_REQUIRED WORK_
All of the records must be repeated exactly.
*** AVAILABLE DATA ***
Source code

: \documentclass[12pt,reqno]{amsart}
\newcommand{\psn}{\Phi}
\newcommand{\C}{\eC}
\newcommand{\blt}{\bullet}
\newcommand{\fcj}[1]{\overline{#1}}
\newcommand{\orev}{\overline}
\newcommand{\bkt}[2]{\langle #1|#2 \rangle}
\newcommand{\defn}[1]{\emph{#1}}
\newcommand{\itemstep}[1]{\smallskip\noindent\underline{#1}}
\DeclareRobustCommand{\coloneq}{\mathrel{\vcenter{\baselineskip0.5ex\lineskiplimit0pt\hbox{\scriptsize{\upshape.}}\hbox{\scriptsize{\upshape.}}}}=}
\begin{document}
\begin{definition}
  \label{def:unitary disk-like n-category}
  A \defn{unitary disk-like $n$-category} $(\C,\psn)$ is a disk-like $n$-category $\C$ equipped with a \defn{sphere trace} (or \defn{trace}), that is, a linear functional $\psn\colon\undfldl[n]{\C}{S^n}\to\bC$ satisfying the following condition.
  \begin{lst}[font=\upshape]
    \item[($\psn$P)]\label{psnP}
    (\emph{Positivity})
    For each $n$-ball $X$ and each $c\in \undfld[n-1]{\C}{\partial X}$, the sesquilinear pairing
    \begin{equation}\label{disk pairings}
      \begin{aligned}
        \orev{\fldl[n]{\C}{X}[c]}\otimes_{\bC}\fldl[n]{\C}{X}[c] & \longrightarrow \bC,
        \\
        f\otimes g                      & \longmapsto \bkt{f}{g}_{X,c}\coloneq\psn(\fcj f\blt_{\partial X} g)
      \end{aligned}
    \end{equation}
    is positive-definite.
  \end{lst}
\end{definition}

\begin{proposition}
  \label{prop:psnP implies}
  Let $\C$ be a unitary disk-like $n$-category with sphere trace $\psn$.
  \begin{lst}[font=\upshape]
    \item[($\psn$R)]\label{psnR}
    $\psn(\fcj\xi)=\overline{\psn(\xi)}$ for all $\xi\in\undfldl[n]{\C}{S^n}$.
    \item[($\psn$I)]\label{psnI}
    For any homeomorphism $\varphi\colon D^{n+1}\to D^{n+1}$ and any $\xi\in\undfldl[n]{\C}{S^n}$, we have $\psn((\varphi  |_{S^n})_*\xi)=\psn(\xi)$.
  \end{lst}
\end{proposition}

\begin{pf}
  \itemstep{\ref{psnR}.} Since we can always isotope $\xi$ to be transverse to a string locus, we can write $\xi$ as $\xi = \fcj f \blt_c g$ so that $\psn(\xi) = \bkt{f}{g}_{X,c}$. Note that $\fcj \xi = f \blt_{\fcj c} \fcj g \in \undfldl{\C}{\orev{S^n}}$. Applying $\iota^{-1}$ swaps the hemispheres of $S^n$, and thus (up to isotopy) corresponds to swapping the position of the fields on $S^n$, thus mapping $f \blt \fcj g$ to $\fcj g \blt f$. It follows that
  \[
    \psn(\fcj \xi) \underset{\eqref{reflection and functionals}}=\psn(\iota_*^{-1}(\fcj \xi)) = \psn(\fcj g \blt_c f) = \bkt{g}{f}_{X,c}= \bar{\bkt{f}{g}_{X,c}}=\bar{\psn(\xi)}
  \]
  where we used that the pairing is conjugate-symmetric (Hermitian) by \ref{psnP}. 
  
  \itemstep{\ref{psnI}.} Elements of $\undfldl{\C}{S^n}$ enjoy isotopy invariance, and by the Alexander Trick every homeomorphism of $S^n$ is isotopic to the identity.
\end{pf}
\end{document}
***
_SOLUTION TO THE EXERCISE_
Source code

: \documentclass[12pt,reqno]{amsart}
\newcommand{\psn}{\Phi}
\newcommand{\C}{\eC}
\newcommand{\blt}{\bullet}
\newcommand{\fcj}[1]{\overline{#1}}
\newcommand{\orev}{\overline}
\newcommand{\bkt}[2]{\langle #1|#2 \rangle}
\newcommand{\defn}[1]{\emph{#1}}
\newcommand{\itemstep}[1]{\smallskip\noindent\underline{#1}}
\DeclareRobustCommand{\coloneq}{\mathrel{\vcenter{\baselineskip0.5ex\lineskiplimit0pt\hbox{\scriptsize{\upshape.}}\hbox{\scriptsize{\upshape.}}}}=}
\begin{document}
\begin{definition}
  \label{def:unitary disk-like n-category}
  A \defn{unitary disk-like $n$-category} $(\C,\psn)$ is a disk-like $n$-category $\C$ equipped with a \defn{sphere trace} (or \defn{trace}), that is, a linear functional $\psn\colon\undfldl[n]{\C}{S^n}\to\bC$ satisfying the following condition.
  \begin{lst}[font=\upshape]
    \item[($\psn$P)]\label{psnP}
    (\emph{Positivity})
    For each $n$-ball $X$ and each $c\in \undfld[n-1]{\C}{\partial X}$, the sesquilinear pairing
    \begin{equation}\label{disk pairings}
      \begin{aligned}
        \orev{\fldl[n]{\C}{X}[c]}\otimes_{\bC}\fldl[n]{\C}{X}[c] & \longrightarrow \bC,
        \\
        f\otimes g                      & \longmapsto \bkt{f}{g}_{X,c}\coloneq\psn(\fcj f\blt_{\partial X} g)
      \end{aligned}
    \end{equation}
    is positive-definite.
  \end{lst}
\end{definition}

\begin{proposition}
  \label{prop:psnP implies}
  Let $\C$ be a unitary disk-like $n$-category with sphere trace $\psn$.
  \begin{lst}[font=\upshape]
    \item[($\psn$R)]\label{psnR}
    $\psn(\fcj\xi)=\overline{\psn(\xi)}$ for all $\xi\in\undfldl[n]{\C}{S^n}$.
    \item[($\psn$I)]\label{psnI}
    For any homeomorphism $\varphi\colon D^{n+1}\to D^{n+1}$ and any $\xi\in\undfldl[n]{\C}{S^n}$, we have $\psn((\varphi  |_{S^n})_*\xi)=\psn(\xi)$.
  \end{lst}
\end{proposition}

\begin{pf}
  \itemstep{\ref{psnR}.} Since we can always isotope $\xi$ to be transverse to a string locus, we can write $\xi$ as $\xi = \fcj f \blt_c g$ so that $\psn(\xi) = \bkt{f}{g}_{X,c}$. Note that $\fcj \xi = f \blt_{\fcj c} \fcj g \in \undfldl{\C}{\orev{S^n}}$. Applying $\iota^{-1}$ swaps the hemispheres of $S^n$, and thus (up to isotopy) corresponds to swapping the position of the fields on $S^n$, thus mapping $f \blt \fcj g$ to $\fcj g \blt f$. It follows that
  \[
    \psn(\fcj \xi) \underset{\eqref{reflection and functionals}}=\psn(\iota_*^{-1}(\fcj \xi)) = \psn(\fcj g \blt_c f) = \bkt{g}{f}_{X,c}= \bar{\bkt{f}{g}_{X,c}}=\bar{\psn(\xi)}
  \]
  where we used that the pairing is conjugate-symmetric (Hermitian) by \ref{psnP}. 
  
  \itemstep{\ref{psnI}.} Elements of $\undfldl{\C}{S^n}$ enjoy isotopy invariance, and by the Alexander Trick every homeomorphism of $S^n$ is isotopic to the identity.
\end{pf}
\end{document}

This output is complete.